BEGIN Materials provided

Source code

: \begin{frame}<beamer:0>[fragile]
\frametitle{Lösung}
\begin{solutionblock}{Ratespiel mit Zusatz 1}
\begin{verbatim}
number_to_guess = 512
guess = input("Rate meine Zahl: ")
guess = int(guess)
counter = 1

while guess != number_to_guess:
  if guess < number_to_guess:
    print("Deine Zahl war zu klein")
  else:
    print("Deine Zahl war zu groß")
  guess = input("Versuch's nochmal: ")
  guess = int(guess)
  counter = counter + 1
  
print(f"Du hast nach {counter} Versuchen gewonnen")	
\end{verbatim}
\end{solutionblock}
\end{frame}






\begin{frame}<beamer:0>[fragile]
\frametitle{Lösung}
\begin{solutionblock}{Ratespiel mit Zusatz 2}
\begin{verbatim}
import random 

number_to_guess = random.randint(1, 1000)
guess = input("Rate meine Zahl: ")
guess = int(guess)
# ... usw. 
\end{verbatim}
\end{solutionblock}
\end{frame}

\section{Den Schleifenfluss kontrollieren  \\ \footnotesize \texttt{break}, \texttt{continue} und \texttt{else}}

END Materials provided
BEGIN Materials provided

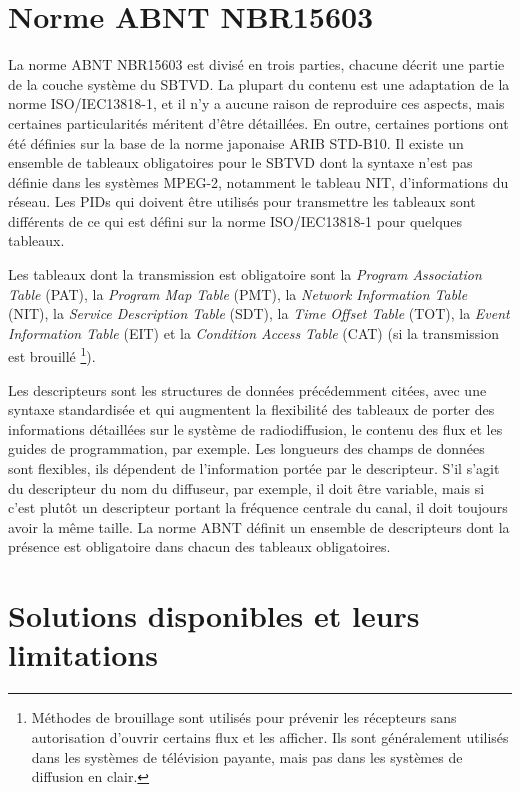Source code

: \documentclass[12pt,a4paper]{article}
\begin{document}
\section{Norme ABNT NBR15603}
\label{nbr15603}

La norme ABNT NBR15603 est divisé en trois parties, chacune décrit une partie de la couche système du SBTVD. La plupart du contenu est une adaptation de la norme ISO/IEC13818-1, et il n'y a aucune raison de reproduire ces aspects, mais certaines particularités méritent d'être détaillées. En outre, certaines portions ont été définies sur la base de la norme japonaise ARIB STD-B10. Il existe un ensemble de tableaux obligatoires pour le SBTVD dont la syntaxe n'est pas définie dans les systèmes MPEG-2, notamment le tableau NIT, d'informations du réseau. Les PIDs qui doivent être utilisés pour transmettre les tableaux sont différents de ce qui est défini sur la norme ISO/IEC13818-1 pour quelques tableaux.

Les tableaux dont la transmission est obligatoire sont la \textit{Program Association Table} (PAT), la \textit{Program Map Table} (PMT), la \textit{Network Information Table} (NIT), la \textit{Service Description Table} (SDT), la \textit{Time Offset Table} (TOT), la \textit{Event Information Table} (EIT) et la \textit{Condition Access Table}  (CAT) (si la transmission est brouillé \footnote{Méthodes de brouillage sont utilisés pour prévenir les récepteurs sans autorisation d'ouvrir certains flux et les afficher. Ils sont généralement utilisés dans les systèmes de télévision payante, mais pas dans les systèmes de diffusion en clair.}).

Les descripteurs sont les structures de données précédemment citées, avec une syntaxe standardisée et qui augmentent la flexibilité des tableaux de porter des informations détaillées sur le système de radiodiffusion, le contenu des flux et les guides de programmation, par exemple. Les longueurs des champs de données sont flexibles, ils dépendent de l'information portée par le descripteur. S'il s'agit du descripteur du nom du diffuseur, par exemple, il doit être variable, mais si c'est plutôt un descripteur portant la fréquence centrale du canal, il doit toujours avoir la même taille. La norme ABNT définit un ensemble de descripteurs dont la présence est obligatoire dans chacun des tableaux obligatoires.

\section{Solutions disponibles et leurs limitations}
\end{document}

END Materials provided
BEGIN Materials provided

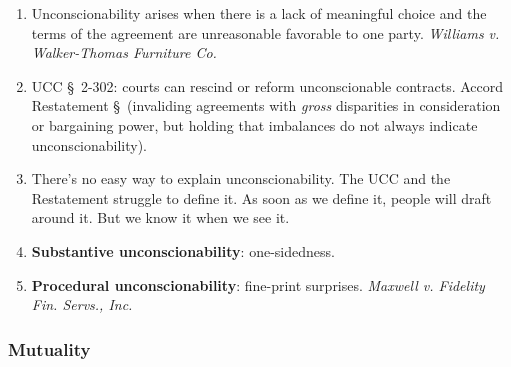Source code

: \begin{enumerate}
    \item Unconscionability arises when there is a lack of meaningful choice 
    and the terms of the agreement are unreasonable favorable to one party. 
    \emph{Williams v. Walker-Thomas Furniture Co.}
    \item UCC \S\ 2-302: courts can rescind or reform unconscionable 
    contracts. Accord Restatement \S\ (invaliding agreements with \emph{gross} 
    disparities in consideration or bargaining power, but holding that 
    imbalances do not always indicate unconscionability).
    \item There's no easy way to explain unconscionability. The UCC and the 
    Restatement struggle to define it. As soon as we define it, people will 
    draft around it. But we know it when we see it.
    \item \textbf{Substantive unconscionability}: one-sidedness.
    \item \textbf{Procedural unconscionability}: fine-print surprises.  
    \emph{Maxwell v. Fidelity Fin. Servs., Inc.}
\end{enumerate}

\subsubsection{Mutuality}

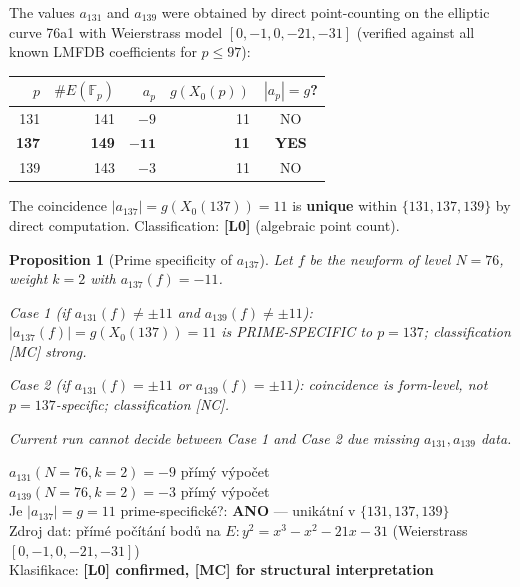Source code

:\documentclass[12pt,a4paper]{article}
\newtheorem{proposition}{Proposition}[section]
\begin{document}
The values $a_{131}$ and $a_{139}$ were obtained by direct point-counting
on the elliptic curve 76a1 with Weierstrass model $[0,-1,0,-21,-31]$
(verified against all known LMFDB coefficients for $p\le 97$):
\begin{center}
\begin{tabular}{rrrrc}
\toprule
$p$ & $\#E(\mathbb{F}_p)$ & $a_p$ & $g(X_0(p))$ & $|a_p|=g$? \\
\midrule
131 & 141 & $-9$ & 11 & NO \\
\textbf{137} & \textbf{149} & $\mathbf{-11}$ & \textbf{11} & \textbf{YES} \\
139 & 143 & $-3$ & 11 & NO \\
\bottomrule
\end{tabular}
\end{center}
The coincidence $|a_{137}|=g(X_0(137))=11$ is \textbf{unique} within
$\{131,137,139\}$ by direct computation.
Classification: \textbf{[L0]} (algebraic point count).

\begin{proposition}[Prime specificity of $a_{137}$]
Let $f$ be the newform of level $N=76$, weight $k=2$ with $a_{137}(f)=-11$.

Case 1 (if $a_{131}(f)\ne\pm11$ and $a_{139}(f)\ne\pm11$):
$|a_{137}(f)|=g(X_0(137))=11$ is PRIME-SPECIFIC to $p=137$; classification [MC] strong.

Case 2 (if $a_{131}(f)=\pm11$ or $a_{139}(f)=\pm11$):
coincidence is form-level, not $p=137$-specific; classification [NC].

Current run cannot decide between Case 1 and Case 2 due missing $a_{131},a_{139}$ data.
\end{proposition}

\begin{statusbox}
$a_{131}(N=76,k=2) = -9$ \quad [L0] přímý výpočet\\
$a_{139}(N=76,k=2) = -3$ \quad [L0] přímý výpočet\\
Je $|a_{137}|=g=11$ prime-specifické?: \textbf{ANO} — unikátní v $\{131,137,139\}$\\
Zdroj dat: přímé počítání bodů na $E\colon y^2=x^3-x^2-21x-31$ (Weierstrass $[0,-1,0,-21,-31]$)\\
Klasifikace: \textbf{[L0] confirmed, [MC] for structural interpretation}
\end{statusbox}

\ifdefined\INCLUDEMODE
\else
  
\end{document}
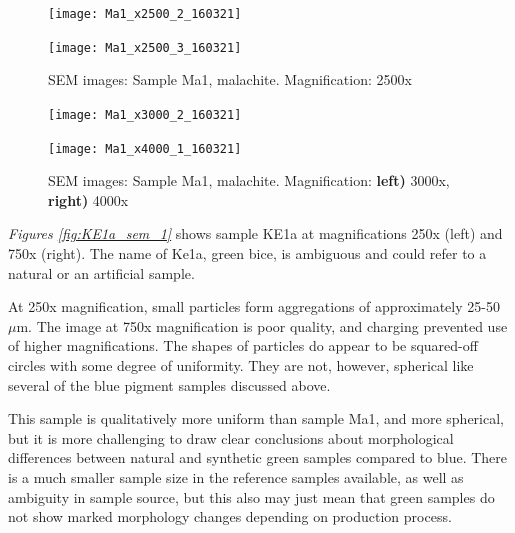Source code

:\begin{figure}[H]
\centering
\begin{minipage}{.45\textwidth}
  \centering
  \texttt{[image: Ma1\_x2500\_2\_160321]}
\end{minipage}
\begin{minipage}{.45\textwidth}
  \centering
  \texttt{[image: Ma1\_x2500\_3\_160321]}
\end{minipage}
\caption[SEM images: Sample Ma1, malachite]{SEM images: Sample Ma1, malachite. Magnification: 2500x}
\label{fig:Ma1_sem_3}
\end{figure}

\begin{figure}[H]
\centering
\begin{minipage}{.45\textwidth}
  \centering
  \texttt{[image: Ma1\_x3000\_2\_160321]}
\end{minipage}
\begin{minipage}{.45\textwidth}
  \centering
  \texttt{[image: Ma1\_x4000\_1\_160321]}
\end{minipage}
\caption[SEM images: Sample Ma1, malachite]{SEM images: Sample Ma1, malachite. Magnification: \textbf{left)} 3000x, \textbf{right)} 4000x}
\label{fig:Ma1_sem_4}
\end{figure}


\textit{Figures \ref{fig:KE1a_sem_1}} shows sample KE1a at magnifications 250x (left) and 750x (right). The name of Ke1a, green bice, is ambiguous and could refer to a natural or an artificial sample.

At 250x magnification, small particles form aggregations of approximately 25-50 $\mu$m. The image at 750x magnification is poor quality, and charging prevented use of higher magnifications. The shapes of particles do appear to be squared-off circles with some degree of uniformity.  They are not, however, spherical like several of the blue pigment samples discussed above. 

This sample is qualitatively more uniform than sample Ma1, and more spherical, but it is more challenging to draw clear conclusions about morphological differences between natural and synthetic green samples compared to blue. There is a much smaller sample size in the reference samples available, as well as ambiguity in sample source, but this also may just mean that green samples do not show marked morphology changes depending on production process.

END Materials provided

● **What is expected**
Work out how many lines in the material above hold the string "Zahl", and reply with the number only.

● **Your solution**
4